Kann ein Freiberufler, speziell ein Anwalt, eine Tätigkeit aus rein privaten Gründen heraus betreiben, so dass bei lang andauernden Verlusten eine Liebhaberei unterstellt werden kann? Die Antwort lautet „Ja“. Dies hat der BFH erst kürzlich bestätigt. Es gibt keine Regelvermutung, wonach selbst eine Kanzlei mit hohen Umsätzen mit Gewinnerzielungsabsicht betrieben wird (BFH-Beschluss vom 13.5.2025, VIII B 50/24).
Die aktuelle BFH-Entscheidung dürfte beispielsweise Freiberuflern, die ihre Kanzlei oder Praxis nur aufrechterhalten, damit diese später von Sohn oder Tochter übernommen werden kann, nicht gefallen.
Der Sachverhalt:
Ein Rechtsanwalt war lange Jahre Partner in einer Sozietät, ist dort aber irgendwann ausgeschieden.
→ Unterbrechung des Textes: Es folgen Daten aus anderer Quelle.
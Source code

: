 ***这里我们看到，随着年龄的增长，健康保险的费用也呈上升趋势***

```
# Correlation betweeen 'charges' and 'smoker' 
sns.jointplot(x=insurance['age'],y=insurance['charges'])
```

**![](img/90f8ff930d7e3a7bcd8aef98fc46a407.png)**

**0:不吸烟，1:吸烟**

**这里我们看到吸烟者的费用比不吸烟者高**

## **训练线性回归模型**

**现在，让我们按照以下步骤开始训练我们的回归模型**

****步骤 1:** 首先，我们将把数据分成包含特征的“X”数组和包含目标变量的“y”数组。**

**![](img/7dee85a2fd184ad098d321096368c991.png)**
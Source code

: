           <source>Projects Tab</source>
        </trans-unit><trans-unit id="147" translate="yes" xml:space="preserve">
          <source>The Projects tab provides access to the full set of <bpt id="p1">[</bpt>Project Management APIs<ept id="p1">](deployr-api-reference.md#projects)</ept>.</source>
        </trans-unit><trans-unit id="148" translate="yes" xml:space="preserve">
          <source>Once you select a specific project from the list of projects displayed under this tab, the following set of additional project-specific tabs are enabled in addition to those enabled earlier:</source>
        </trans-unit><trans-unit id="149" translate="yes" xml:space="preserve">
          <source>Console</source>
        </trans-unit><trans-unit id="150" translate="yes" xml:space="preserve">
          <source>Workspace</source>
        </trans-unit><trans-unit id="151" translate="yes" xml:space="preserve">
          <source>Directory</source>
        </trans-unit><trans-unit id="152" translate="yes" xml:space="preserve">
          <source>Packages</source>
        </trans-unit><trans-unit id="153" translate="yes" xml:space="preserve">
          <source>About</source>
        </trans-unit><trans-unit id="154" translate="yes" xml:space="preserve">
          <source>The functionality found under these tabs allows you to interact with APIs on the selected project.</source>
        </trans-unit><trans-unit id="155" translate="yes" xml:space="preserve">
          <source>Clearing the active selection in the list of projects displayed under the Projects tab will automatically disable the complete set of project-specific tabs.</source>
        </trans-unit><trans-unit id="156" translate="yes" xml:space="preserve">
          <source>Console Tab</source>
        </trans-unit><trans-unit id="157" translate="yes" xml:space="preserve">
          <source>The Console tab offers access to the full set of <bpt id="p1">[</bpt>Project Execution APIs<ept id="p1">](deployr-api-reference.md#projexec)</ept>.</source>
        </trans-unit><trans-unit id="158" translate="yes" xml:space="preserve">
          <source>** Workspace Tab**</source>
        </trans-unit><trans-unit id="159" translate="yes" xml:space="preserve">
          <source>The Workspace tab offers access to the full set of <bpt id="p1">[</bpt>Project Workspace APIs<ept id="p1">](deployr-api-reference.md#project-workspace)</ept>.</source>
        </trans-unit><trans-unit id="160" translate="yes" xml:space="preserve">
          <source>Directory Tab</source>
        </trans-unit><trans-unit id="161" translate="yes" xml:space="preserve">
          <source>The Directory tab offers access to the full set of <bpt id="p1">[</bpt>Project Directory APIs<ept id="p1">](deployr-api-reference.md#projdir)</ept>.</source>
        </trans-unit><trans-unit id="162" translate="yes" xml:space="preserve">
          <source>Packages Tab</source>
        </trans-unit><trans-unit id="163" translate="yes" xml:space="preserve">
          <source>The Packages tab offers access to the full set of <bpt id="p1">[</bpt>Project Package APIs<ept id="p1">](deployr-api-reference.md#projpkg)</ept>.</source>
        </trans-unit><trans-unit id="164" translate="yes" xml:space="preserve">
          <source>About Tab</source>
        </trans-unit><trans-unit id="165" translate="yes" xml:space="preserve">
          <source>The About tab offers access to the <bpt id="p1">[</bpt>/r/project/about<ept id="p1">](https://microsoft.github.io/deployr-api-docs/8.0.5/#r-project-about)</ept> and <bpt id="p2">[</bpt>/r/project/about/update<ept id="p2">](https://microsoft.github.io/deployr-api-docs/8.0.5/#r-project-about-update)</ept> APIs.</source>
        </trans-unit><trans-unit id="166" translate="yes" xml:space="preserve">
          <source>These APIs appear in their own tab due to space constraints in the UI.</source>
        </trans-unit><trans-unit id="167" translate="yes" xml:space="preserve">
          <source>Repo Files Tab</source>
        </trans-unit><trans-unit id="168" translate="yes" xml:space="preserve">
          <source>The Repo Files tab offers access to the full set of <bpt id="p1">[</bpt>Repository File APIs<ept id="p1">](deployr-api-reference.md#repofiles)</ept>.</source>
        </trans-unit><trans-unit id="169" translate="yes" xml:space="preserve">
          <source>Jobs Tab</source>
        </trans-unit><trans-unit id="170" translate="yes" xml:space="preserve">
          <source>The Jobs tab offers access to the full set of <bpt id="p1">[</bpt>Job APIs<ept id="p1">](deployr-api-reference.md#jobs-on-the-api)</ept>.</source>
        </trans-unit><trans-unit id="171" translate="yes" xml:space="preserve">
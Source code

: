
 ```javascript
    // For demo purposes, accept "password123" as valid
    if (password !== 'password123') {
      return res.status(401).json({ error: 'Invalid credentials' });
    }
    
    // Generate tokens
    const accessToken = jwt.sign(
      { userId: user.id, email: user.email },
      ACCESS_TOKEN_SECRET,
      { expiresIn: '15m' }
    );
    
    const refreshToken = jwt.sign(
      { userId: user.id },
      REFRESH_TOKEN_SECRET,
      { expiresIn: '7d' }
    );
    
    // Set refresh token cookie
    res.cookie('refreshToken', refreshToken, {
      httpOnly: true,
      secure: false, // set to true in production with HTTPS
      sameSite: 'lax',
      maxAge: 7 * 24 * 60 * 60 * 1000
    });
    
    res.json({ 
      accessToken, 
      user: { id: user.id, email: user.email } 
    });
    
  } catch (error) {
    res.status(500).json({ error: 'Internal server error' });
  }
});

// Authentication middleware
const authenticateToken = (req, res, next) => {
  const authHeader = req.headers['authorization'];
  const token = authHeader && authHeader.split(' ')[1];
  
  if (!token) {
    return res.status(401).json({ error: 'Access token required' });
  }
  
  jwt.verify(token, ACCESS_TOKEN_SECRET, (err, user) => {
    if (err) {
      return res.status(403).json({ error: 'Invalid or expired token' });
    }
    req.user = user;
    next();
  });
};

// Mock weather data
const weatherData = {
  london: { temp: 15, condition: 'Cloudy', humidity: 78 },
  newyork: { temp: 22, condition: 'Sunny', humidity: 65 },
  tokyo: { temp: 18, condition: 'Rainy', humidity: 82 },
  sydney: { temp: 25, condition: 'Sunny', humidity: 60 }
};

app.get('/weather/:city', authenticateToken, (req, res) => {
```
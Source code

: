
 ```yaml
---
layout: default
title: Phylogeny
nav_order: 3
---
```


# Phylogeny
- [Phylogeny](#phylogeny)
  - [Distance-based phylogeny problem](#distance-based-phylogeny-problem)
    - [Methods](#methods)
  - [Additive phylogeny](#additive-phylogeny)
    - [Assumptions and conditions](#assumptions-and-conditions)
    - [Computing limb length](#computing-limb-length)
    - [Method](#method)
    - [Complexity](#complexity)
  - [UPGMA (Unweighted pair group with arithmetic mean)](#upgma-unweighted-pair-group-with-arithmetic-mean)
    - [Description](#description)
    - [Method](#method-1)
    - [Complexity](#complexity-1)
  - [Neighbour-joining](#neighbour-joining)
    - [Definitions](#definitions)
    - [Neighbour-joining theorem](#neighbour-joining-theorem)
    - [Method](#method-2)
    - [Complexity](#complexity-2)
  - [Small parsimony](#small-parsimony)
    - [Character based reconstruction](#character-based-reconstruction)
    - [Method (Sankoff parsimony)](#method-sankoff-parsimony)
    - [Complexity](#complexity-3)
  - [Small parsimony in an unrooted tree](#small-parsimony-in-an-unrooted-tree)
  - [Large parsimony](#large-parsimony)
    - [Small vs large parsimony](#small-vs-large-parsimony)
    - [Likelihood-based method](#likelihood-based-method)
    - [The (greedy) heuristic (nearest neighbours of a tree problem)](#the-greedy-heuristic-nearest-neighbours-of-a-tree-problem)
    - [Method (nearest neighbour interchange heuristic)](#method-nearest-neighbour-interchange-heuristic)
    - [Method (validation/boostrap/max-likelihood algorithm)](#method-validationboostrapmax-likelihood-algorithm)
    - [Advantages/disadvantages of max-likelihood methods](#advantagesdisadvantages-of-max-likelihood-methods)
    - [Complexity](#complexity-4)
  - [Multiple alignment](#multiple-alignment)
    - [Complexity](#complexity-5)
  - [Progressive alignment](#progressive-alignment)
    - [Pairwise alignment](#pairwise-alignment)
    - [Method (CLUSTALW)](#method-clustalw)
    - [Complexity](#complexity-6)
Er führt seine Kanzlei als Einzelunternehmer fort. Dabei beschäftigt er Personal und hat Räumlichkeiten angemietet. Er erwirtschaftet zwar nennenswerte Umsätze, doch die laufenden Kosten sind so hoch, dass kein Gewinn erreicht wird. Der Rechtsanwalt entfaltet einerseits keine Aktivitäten, um die Ausgaben zu vermindern, andererseits lassen sein Alter und die Kanzleistruktur die Vermutung zu, dass die Honorareinnahmen nicht bedeutsam gesteigert werden können. Das Finanzamt erkennt die Verluste daraufhin mit dem Hinweis auf das Vorliegen einer Liebhaberei nicht an. Der Rechtsanwalt hingegen argumentiert, es sei bei der Beschäftigung von Mitarbeitern in einer Anwaltskanzlei und der Erzielung hoher Honorareinnahmen in der Regel zu vermuten, dass die Kanzlei mit Gewinnerzielungsabsicht betrieben wird. Zudem müsse eine generationenübergreifende Totalgewinnprognose unter Einbeziehung seiner Rechtsnachfolgerin in Betracht gezogen werden, da abzusehen sei, dass seine Tochter die Kanzlei in einigen Jahren unentgeltlich übernehmen werde. Doch die Klage war erfolglos und die Nichtzulassungsbeschwerde ist gescheitert.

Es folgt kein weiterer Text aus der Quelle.